++++ DATA UNDER STUDY

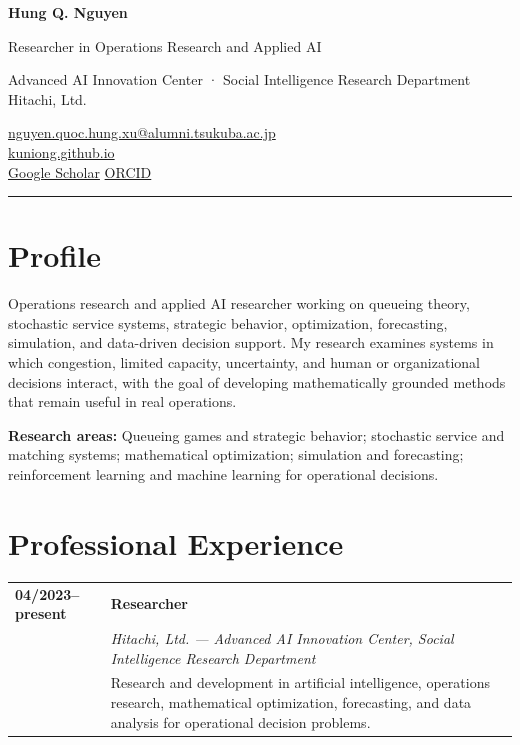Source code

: \documentclass[10pt,a4paper]{article}
\makeatletter
\newcommand{\contactsep}{\hspace{0.45em}{\color{Gold}\textbullet}\hspace{0.45em}}
\newcommand{\cventry}[4]{%
  \Needspace{4\baselineskip}%
  \begin{tabularx}{\textwidth}{@{}>{\raggedright\arraybackslash\sffamily\bfseries\color{Teal}}p{0.175\textwidth}X@{}}
    #1 & \textbf{#2} \\
       & \textit{#3} \\
       & {\small #4}
  \end{tabularx}\vspace{5pt}
}
\makeatother
\begin{document}
\begin{minipage}[t]{0.58\textwidth}
  {\fontsize{25}{28}\selectfont\sffamily\bfseries\color{Navy} Hung Q. Nguyen}\par
  \vspace{3pt}
  {\large\sffamily\color{Teal}Researcher in Operations Research and Applied AI}\par
  \vspace{4pt}
  {\small\color{Muted}Advanced AI Innovation Center · Social Intelligence Research Department\\
  Hitachi, Ltd.}
\end{minipage}
\hfill
\begin{minipage}[t]{0.39\textwidth}
  \raggedleft\small\sffamily
  \href{mailto:nguyen.quoc.hung.xu@alumni.tsukuba.ac.jp}{nguyen.quoc.hung.xu@alumni.tsukuba.ac.jp}\\[2pt]
  \href{https://kuniong.github.io}{kuniong.github.io}\\[2pt]
  \href{https://scholar.google.com/citations?user=5o4yCtMAAAAJ}{Google Scholar}\contactsep
  \href{https://orcid.org/0000-0001-8934-0113}{ORCID}
\end{minipage}

\vspace{7pt}
{\color{Rule}\rule{\textwidth}{0.6pt}}

\section{Profile}
\begingroup
\setlength{\fboxsep}{8pt}
\noindent\colorbox{Pale}{%
  \parbox{\dimexpr\textwidth-2\fboxsep\relax}{%
    \small\color{Ink}
    Operations research and applied AI researcher working on queueing theory, stochastic service systems, strategic behavior, optimization, forecasting, simulation, and data-driven decision support. My research examines systems in which congestion, limited capacity, uncertainty, and human or organizational decisions interact, with the goal of developing mathematically grounded methods that remain useful in real operations.
  }%
}
\endgroup

\textbf{Research areas:} Queueing games and strategic behavior; stochastic service and matching systems; mathematical optimization; simulation and forecasting; reinforcement learning and machine learning for operational decisions.

\section{Professional Experience}
\cventry{04/2023--present}
  {Researcher}
  {Hitachi, Ltd. — Advanced AI Innovation Center, Social Intelligence Research Department}
  {Research and development in artificial intelligence, operations research, mathematical optimization, forecasting, and data analysis for operational decision problems.}
\end{document}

++++++++

* _WHAT YOU SHOULD DO_:
What is needed is an exact copy of the data, with the pictures removed.

* _ANSWER TO THIS PROBLEM_:
Source code

: \documentclass[10pt,a4paper]{article}
\makeatletter
\newcommand{\contactsep}{\hspace{0.45em}{\color{Gold}\textbullet}\hspace{0.45em}}
\newcommand{\cventry}[4]{%
  \Needspace{4\baselineskip}%
  \begin{tabularx}{\textwidth}{@{}>{\raggedright\arraybackslash\sffamily\bfseries\color{Teal}}p{0.175\textwidth}X@{}}
    #1 & \textbf{#2} \\
       & \textit{#3} \\
       & {\small #4}
  \end{tabularx}\vspace{5pt}
}
\makeatother
\begin{document}
\begin{minipage}[t]{0.58\textwidth}
  {\fontsize{25}{28}\selectfont\sffamily\bfseries\color{Navy} Hung Q. Nguyen}\par
  \vspace{3pt}
  {\large\sffamily\color{Teal}Researcher in Operations Research and Applied AI}\par
  \vspace{4pt}
  {\small\color{Muted}Advanced AI Innovation Center · Social Intelligence Research Department\\
  Hitachi, Ltd.}
\end{minipage}
\hfill
\begin{minipage}[t]{0.39\textwidth}
  \raggedleft\small\sffamily
  \href{mailto:nguyen.quoc.hung.xu@alumni.tsukuba.ac.jp}{nguyen.quoc.hung.xu@alumni.tsukuba.ac.jp}\\[2pt]
  \href{https://kuniong.github.io}{kuniong.github.io}\\[2pt]
  \href{https://scholar.google.com/citations?user=5o4yCtMAAAAJ}{Google Scholar}\contactsep
  \href{https://orcid.org/0000-0001-8934-0113}{ORCID}
\end{minipage}

\vspace{7pt}
{\color{Rule}\rule{\textwidth}{0.6pt}}

\section{Profile}
\begingroup
\setlength{\fboxsep}{8pt}
\noindent\colorbox{Pale}{%
  \parbox{\dimexpr\textwidth-2\fboxsep\relax}{%
    \small\color{Ink}
    Operations research and applied AI researcher working on queueing theory, stochastic service systems, strategic behavior, optimization, forecasting, simulation, and data-driven decision support. My research examines systems in which congestion, limited capacity, uncertainty, and human or organizational decisions interact, with the goal of developing mathematically grounded methods that remain useful in real operations.
  }%
}
\endgroup

\textbf{Research areas:} Queueing games and strategic behavior; stochastic service and matching systems; mathematical optimization; simulation and forecasting; reinforcement learning and machine learning for operational decisions.

\section{Professional Experience}
\cventry{04/2023--present}
  {Researcher}
  {Hitachi, Ltd. — Advanced AI Innovation Center, Social Intelligence Research Department}
  {Research and development in artificial intelligence, operations research, mathematical optimization, forecasting, and data analysis for operational decision problems.}
\end{document}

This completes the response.